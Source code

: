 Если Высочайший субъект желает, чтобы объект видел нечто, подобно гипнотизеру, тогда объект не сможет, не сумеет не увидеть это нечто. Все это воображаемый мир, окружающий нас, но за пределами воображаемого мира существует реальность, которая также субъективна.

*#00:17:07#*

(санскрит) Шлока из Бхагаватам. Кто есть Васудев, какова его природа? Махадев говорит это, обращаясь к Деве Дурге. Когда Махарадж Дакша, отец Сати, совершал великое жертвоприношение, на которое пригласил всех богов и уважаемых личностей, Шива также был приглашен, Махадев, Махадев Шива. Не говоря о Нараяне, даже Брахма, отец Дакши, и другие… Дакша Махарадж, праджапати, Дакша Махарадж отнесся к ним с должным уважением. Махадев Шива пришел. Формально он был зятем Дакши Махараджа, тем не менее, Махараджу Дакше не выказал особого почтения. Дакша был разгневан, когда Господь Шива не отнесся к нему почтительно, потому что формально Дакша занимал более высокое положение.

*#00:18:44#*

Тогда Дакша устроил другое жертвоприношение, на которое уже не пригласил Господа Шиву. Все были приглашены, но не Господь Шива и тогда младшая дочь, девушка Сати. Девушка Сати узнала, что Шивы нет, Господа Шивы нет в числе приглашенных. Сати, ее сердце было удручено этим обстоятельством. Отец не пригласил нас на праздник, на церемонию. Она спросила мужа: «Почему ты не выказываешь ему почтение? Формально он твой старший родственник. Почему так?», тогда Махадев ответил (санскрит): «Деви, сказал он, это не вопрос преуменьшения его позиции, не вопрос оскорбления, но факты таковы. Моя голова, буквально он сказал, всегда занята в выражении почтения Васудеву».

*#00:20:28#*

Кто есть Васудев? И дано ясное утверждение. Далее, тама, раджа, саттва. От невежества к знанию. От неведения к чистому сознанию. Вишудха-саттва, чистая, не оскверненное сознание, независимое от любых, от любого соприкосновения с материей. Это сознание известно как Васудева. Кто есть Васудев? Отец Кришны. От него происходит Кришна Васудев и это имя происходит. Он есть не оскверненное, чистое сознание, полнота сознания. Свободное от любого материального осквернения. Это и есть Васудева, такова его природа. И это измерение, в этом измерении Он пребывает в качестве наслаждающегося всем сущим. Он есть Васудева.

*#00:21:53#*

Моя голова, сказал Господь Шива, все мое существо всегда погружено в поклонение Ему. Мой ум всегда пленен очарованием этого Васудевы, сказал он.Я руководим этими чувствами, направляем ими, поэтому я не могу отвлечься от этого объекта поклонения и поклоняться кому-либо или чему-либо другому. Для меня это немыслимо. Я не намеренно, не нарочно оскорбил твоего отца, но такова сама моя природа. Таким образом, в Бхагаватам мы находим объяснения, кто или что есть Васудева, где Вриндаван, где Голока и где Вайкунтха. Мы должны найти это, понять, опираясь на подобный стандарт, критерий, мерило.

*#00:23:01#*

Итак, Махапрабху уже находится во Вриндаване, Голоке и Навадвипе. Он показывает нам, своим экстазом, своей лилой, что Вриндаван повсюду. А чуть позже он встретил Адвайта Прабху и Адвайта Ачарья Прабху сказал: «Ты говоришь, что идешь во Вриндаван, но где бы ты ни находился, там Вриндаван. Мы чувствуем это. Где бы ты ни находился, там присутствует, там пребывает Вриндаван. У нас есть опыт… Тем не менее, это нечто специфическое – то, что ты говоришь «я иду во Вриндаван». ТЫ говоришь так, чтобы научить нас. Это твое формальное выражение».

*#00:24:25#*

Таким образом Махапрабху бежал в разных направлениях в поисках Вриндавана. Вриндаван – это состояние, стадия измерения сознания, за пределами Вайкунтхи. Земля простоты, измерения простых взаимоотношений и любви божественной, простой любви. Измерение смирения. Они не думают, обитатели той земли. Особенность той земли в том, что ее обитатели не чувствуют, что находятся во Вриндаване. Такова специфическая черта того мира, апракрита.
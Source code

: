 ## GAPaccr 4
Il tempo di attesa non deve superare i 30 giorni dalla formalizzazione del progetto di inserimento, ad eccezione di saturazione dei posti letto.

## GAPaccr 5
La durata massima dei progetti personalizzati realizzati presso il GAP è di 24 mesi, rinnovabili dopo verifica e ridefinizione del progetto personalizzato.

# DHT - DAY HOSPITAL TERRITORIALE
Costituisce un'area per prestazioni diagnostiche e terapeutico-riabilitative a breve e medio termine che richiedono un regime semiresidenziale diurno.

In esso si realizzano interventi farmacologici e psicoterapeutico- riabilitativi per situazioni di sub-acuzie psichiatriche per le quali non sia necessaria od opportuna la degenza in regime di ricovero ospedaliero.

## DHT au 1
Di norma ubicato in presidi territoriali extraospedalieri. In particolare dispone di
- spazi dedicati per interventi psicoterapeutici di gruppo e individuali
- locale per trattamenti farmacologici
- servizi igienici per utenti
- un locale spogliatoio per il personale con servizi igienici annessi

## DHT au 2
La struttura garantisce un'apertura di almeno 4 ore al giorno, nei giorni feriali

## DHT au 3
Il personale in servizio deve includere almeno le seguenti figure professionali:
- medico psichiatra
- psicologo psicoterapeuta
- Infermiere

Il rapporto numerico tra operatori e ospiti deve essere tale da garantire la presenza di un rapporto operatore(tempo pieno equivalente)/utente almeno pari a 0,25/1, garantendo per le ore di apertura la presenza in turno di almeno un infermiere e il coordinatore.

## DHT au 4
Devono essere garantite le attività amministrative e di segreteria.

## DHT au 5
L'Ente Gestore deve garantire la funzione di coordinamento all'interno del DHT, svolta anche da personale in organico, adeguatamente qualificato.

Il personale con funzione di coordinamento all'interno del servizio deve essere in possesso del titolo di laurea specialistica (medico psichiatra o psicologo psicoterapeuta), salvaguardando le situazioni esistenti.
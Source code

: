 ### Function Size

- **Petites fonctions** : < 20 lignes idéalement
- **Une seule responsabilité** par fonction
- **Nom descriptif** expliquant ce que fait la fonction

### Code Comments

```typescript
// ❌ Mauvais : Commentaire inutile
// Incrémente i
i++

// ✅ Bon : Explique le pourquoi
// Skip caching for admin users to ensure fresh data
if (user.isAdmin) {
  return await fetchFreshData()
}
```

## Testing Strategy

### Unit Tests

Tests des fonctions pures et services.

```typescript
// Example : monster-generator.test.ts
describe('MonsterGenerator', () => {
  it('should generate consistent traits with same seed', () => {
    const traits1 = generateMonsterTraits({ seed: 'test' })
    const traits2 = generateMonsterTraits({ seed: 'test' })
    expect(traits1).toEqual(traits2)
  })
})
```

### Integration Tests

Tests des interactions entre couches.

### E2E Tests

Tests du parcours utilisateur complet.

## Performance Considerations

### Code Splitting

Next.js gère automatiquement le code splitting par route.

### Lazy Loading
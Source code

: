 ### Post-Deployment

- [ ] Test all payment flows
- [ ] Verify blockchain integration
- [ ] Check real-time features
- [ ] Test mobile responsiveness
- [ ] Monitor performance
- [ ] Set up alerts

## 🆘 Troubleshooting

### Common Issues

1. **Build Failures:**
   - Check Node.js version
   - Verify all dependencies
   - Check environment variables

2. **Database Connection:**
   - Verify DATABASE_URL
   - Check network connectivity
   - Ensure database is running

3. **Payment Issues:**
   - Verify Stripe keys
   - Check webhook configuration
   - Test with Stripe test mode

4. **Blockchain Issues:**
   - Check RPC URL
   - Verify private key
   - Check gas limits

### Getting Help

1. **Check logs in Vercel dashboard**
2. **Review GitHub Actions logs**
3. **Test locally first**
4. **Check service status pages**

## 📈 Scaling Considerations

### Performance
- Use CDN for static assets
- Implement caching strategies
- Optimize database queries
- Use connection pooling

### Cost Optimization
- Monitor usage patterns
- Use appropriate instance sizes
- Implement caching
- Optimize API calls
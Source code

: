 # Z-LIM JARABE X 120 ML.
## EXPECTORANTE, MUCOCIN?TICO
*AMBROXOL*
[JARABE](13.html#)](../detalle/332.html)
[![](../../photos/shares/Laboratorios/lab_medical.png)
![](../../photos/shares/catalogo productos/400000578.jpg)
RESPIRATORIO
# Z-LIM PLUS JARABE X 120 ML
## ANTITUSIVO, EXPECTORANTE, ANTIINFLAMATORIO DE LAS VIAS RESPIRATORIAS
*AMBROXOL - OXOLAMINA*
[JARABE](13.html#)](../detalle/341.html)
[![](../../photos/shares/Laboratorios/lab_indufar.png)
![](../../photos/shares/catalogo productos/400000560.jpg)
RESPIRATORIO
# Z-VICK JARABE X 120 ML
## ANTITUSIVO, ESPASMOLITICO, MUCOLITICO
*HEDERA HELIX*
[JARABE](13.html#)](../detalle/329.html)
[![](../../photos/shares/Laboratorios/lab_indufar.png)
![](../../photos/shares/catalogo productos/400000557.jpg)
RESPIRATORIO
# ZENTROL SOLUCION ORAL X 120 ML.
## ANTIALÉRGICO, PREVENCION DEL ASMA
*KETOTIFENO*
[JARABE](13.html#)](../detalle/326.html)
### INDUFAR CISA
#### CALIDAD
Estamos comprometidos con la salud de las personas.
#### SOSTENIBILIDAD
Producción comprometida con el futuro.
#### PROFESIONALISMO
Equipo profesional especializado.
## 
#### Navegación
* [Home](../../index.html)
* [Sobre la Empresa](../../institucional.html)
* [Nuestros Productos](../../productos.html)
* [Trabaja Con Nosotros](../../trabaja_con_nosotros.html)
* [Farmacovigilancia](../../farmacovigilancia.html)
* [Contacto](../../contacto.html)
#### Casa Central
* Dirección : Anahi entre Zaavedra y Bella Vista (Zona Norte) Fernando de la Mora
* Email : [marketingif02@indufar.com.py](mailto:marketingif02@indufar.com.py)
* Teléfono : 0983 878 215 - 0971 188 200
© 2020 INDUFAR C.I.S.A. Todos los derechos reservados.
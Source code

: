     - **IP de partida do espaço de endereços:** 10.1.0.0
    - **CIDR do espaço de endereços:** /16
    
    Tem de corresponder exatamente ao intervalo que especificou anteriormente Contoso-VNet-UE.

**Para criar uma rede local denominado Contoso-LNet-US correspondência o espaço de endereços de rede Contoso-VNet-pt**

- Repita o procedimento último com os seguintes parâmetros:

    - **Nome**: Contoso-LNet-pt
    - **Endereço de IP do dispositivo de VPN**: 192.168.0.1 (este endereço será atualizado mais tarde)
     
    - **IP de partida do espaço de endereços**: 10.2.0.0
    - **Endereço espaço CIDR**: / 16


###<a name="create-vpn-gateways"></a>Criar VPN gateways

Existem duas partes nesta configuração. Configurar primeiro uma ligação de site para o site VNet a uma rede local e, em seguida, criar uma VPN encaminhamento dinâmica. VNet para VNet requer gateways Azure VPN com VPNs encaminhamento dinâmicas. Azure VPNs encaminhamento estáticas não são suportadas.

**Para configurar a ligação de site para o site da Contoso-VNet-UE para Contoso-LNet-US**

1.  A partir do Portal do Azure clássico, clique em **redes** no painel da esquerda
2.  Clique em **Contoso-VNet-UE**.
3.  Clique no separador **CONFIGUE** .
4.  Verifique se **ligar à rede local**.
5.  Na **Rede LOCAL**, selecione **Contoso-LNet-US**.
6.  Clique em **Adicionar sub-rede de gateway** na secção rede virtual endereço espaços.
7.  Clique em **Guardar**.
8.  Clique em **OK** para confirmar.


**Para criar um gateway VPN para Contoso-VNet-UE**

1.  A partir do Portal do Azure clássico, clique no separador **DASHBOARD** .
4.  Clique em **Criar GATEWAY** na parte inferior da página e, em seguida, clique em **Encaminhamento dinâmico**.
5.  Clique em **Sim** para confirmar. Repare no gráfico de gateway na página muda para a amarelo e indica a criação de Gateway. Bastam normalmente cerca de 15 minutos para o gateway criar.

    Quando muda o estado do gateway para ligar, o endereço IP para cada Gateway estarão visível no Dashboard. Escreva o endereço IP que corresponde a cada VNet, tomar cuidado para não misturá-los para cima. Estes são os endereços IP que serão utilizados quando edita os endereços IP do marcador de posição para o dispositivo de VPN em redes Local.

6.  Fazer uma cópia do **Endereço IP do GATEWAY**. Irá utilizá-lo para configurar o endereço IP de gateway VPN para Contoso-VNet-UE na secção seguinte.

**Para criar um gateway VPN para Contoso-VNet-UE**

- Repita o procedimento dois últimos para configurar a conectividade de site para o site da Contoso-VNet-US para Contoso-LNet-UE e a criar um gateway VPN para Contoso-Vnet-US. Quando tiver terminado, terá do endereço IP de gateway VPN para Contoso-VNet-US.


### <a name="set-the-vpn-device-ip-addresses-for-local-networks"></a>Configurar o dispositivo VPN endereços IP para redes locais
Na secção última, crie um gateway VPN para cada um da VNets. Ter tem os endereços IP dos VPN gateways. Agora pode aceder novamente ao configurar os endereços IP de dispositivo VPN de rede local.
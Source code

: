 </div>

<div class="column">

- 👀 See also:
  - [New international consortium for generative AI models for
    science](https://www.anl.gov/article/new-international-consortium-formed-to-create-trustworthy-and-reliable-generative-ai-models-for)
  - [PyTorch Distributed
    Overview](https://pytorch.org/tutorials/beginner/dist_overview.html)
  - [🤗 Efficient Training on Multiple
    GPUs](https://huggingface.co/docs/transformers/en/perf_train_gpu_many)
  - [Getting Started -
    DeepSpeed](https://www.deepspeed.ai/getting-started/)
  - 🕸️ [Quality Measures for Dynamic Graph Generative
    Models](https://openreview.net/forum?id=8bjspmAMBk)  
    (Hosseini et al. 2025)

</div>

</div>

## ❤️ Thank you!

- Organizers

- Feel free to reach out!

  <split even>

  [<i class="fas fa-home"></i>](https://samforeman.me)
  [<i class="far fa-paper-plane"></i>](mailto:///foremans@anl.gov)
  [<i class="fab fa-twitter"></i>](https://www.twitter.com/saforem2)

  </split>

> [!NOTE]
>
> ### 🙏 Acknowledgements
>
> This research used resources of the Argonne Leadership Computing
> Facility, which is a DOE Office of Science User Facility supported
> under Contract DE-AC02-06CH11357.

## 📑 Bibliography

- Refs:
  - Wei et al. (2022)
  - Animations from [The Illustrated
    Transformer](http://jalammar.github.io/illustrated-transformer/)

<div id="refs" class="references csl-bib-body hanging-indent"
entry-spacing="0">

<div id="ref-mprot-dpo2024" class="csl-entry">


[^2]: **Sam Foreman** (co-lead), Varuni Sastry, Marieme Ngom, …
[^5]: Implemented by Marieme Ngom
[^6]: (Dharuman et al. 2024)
----
▶ _Task prompt_
Read the entries above, then pull out the lines that include "psichiatra".

▶ _Solved problem_
- medico psichiatra
Il personale con funzione di coordinamento all'interno del servizio deve essere in possesso del titolo di laurea specialistica (medico psichiatra o psicologo psicoterapeuta), salvaguardando le situazioni esistenti.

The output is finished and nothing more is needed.